Well guess what. We can program directly in relations. The programming paradigm to do this exists, but it’s a bit old and dusty. It’s called logic programming.

The main language known for logic programming, Prolog, goes back to 1972 in France. This is only three years newer than Unix – it’s practically in the prehistoric era. Because of this, Prolog as a language is a little funky – it has a feel somewhere between Lisp and Fortran, but more like Fortran. It doesn’t handle strings well (at least not in a modern manner).

(There is a modern revival of the logic programming concept, Kanren – or now, miniKanren – which is sort of less of a language and more of an approach to embedding Prolog-like programming inside other languages. It’s worth looking at, but one problem with Kanren is that it depends on all the machinery of its host language, originally Scheme. It’s usually implemented as a library, but we’re looking for a data model rather than a library, so we’ll put Kanren on one side for now and maybe come back to it later.)

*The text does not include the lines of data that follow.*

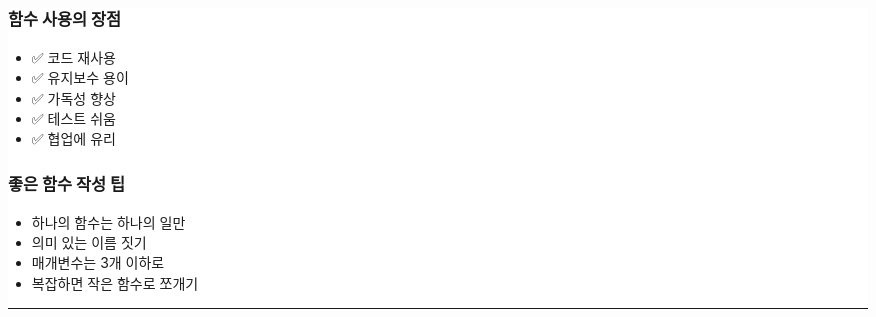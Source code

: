 ### 함수 사용의 장점
- ✅ 코드 재사용
- ✅ 유지보수 용이
- ✅ 가독성 향상
- ✅ 테스트 쉬움
- ✅ 협업에 유리

### 좋은 함수 작성 팁
- 하나의 함수는 하나의 일만
- 의미 있는 이름 짓기
- 매개변수는 3개 이하로
- 복잡하면 작은 함수로 쪼개기

---

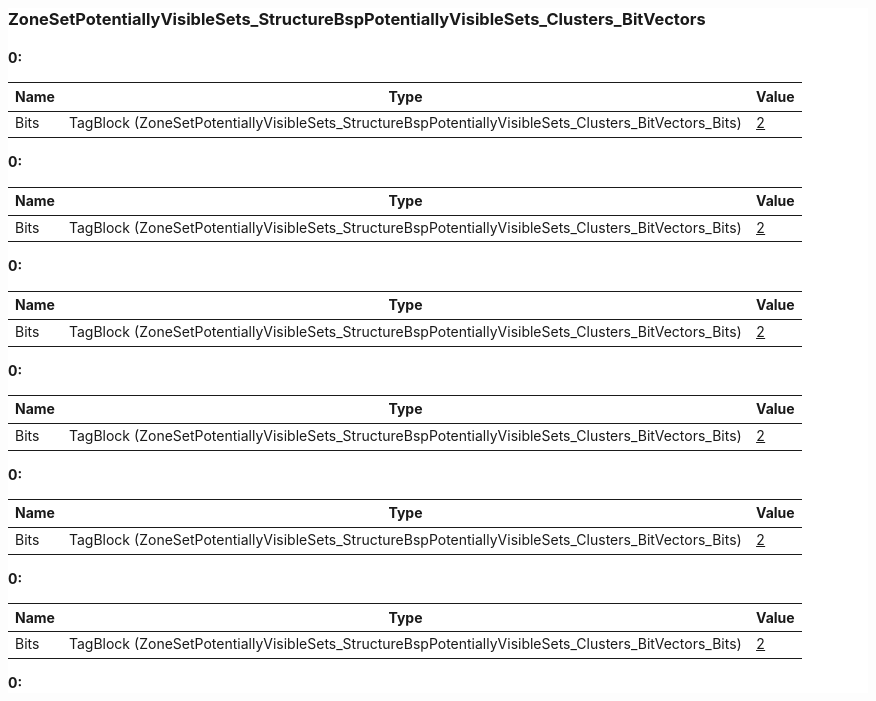
### ZoneSetPotentiallyVisibleSets_StructureBspPotentiallyVisibleSets_Clusters_BitVectors

**0:**

Name	| Type	| Value
---	|---	|---	|
Bits	|TagBlock (ZoneSetPotentiallyVisibleSets_StructureBspPotentiallyVisibleSets_Clusters_BitVectors_Bits)	|[2](#zonesetpotentiallyvisiblesets_structurebsppotentiallyvisiblesets_clusters_bitvectors_bits)


**0:**

Name	| Type	| Value
---	|---	|---	|
Bits	|TagBlock (ZoneSetPotentiallyVisibleSets_StructureBspPotentiallyVisibleSets_Clusters_BitVectors_Bits)	|[2](#zonesetpotentiallyvisiblesets_structurebsppotentiallyvisiblesets_clusters_bitvectors_bits)


**0:**

Name	| Type	| Value
---	|---	|---	|
Bits	|TagBlock (ZoneSetPotentiallyVisibleSets_StructureBspPotentiallyVisibleSets_Clusters_BitVectors_Bits)	|[2](#zonesetpotentiallyvisiblesets_structurebsppotentiallyvisiblesets_clusters_bitvectors_bits)


**0:**

Name	| Type	| Value
---	|---	|---	|
Bits	|TagBlock (ZoneSetPotentiallyVisibleSets_StructureBspPotentiallyVisibleSets_Clusters_BitVectors_Bits)	|[2](#zonesetpotentiallyvisiblesets_structurebsppotentiallyvisiblesets_clusters_bitvectors_bits)


**0:**

Name	| Type	| Value
---	|---	|---	|
Bits	|TagBlock (ZoneSetPotentiallyVisibleSets_StructureBspPotentiallyVisibleSets_Clusters_BitVectors_Bits)	|[2](#zonesetpotentiallyvisiblesets_structurebsppotentiallyvisiblesets_clusters_bitvectors_bits)


**0:**

Name	| Type	| Value
---	|---	|---	|
Bits	|TagBlock (ZoneSetPotentiallyVisibleSets_StructureBspPotentiallyVisibleSets_Clusters_BitVectors_Bits)	|[2](#zonesetpotentiallyvisiblesets_structurebsppotentiallyvisiblesets_clusters_bitvectors_bits)


**0:**
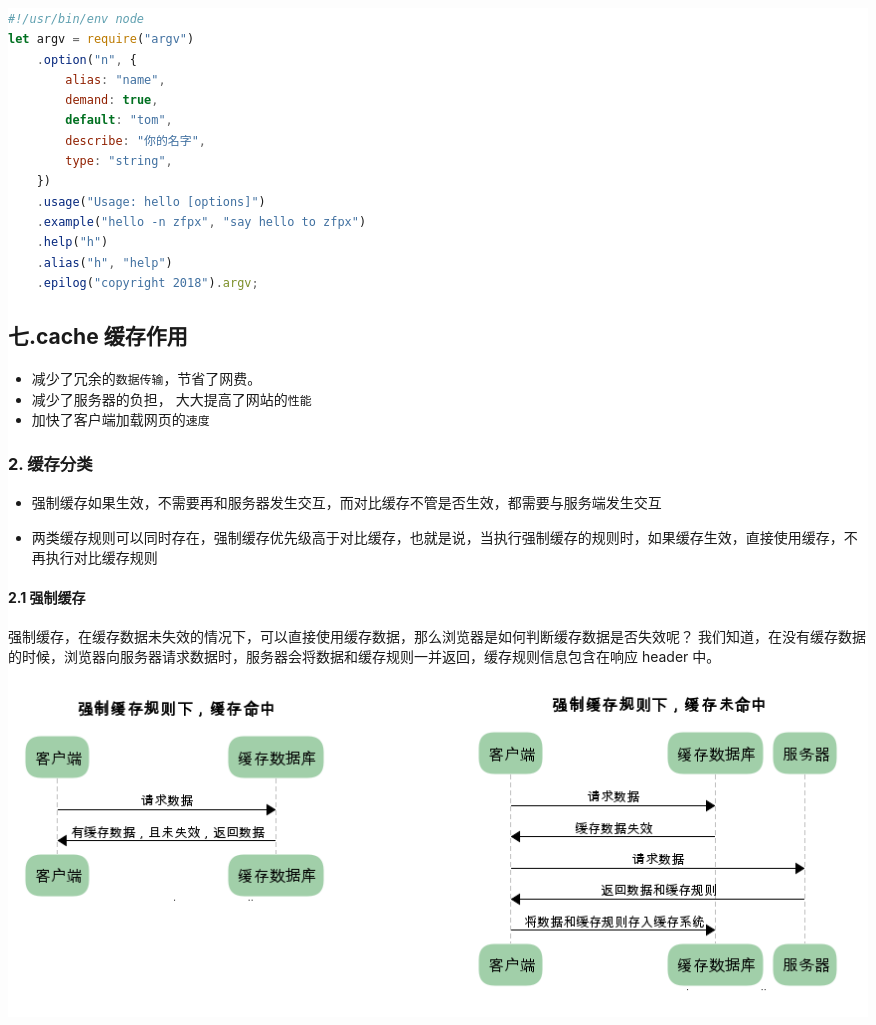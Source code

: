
 ```javascript
#!/usr/bin/env node
let argv = require("argv")
	.option("n", {
		alias: "name",
		demand: true,
		default: "tom",
		describe: "你的名字",
		type: "string",
	})
	.usage("Usage: hello [options]")
	.example("hello -n zfpx", "say hello to zfpx")
	.help("h")
	.alias("h", "help")
	.epilog("copyright 2018").argv;
```

## 七.cache 缓存作用

- 减少了冗余的`数据传输`，节省了网费。
- 减少了服务器的负担， 大大提高了网站的`性能`
- 加快了客户端加载网页的`速度`

### 2. 缓存分类

- 强制缓存如果生效，不需要再和服务器发生交互，而对比缓存不管是否生效，都需要与服务端发生交互

- 两类缓存规则可以同时存在，强制缓存优先级高于对比缓存，也就是说，当执行强制缓存的规则时，如果缓存生效，直接使用缓存，不再执行对比缓存规则

#### 2.1 强制缓存

强制缓存，在缓存数据未失效的情况下，可以直接使用缓存数据，那么浏览器是如何判断缓存数据是否失效呢？ 我们知道，在没有缓存数据的时候，浏览器向服务器请求数据时，服务器会将数据和缓存规则一并返回，缓存规则信息包含在响应 header 中。

![img](./HTTP服务器/cache2.png)
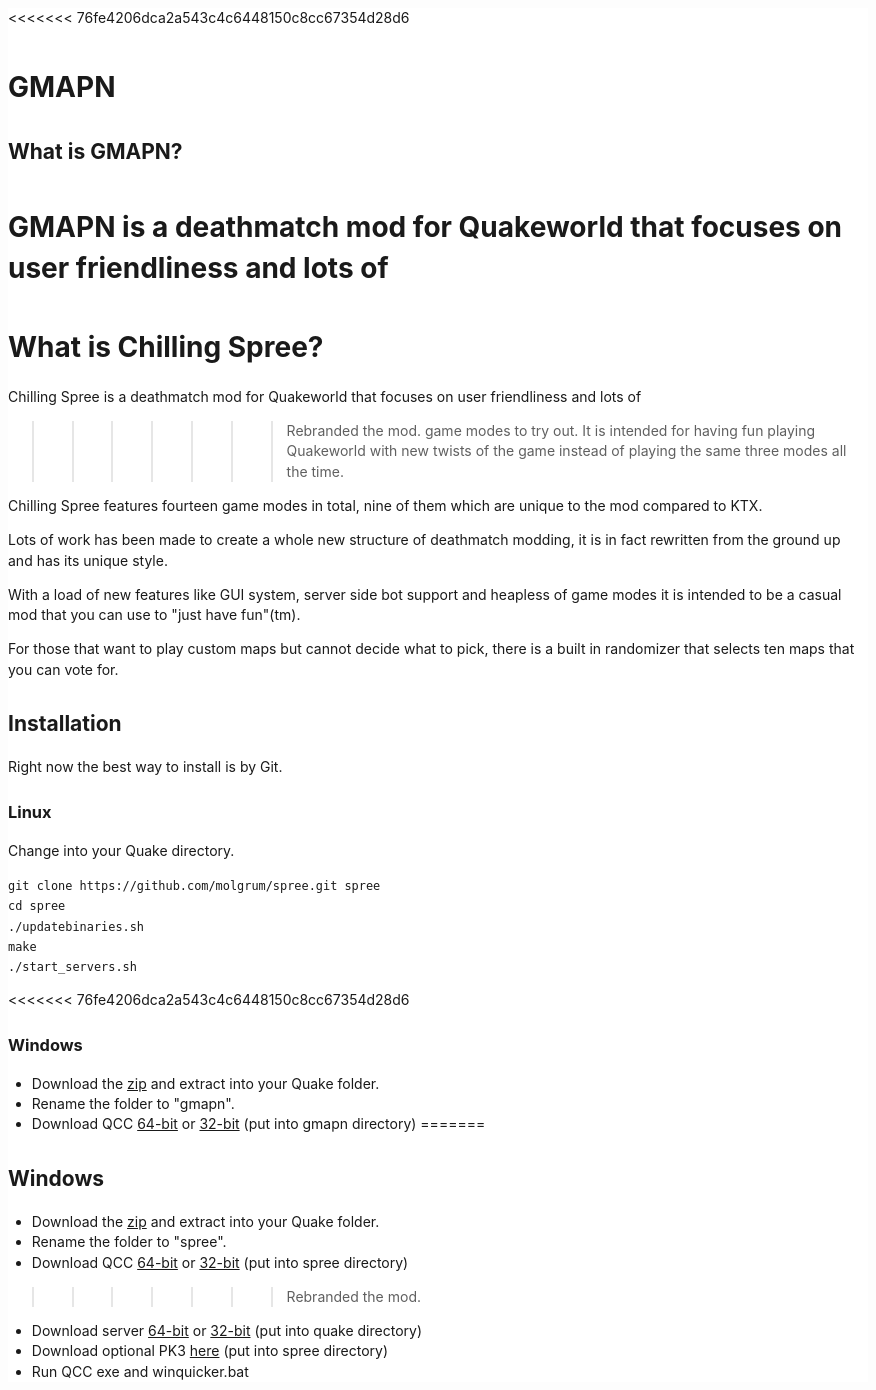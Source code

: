 <<<<<<< 76fe4206dca2a543c4c6448150c8cc67354d28d6
# GMAPN

## What is GMAPN?
GMAPN is a deathmatch mod for Quakeworld that focuses on user friendliness and lots of
=======
# What is Chilling Spree?
Chilling Spree is a deathmatch mod for Quakeworld that focuses on user friendliness and lots of
>>>>>>> Rebranded the mod.
game modes to try out. It is intended for having fun playing Quakeworld with new twists
of the game instead of playing the same three modes all the time.

Chilling Spree features fourteen game modes in total, nine of them which are unique to the mod compared
to KTX.

Lots of work has been made to create a whole new structure of deathmatch modding, it is
in fact rewritten from the ground up and has its unique style.

With a load of new features like GUI system, server side bot support and heapless of
game modes it is intended to be a casual mod that you can use to "just have fun"(tm).

For those that want to play custom maps but cannot decide what to pick, there is a
built in randomizer that selects ten maps that you can vote for.

## Installation
Right now the best way to install is by Git.

### Linux
Change into your Quake directory.
```
git clone https://github.com/molgrum/spree.git spree
cd spree
./updatebinaries.sh
make
./start_servers.sh
```

<<<<<<< 76fe4206dca2a543c4c6448150c8cc67354d28d6
### Windows
- Download the [zip](https://github.com/molgrum/gmapn/archive/master.zip) and extract into your Quake folder.
- Rename the folder to "gmapn".
- Download QCC [64-bit](http://triptohell.info/moodles/win64/fteqcc64.exe) or [32-bit](http://triptohell.info/moodles/win32/fteqcc32.exe) (put into gmapn directory)
=======
## Windows
- Download the [zip](https://github.com/molgrum/spree/archive/master.zip) and extract into your Quake folder.
- Rename the folder to "spree".
- Download QCC [64-bit](http://triptohell.info/moodles/win64/fteqcc64.exe) or [32-bit](http://triptohell.info/moodles/win32/fteqcc32.exe) (put into spree directory)
>>>>>>> Rebranded the mod.
- Download server [64-bit](http://triptohell.info/moodles/win64/fteqwsv64.exe) or [32-bit](http://triptohell.info/moodles/win32/fteqwsv32.exe) (put into quake directory)
- Download optional PK3 [here](http://triptohell.info/moodles/junk/gmapn.pk3) (put into spree directory)
- Run QCC exe and winquicker.bat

Prolog (and also Kanren) work by using a process called resolution using unification with backtracking.  This procedure dates back only to the 1960s and is, essentially, a reasonably fast brute-force depth-first search algorithm. It maintains state in the form of a binding environment of logic variables – both of which are concepts that don’t quite map onto the standard functional or OOP ideas of environment or evaluation. Logic variables, in particular, are quite weird beasts, and don’t play especially well with pure-functionality or parallel execution. This gives logic programming a bit of a hand-me-down flavour, because there’s been lots of work on the core methods of function evaluation, and not nearly as much (until the Kanren revival, at least) on unification and backtracking.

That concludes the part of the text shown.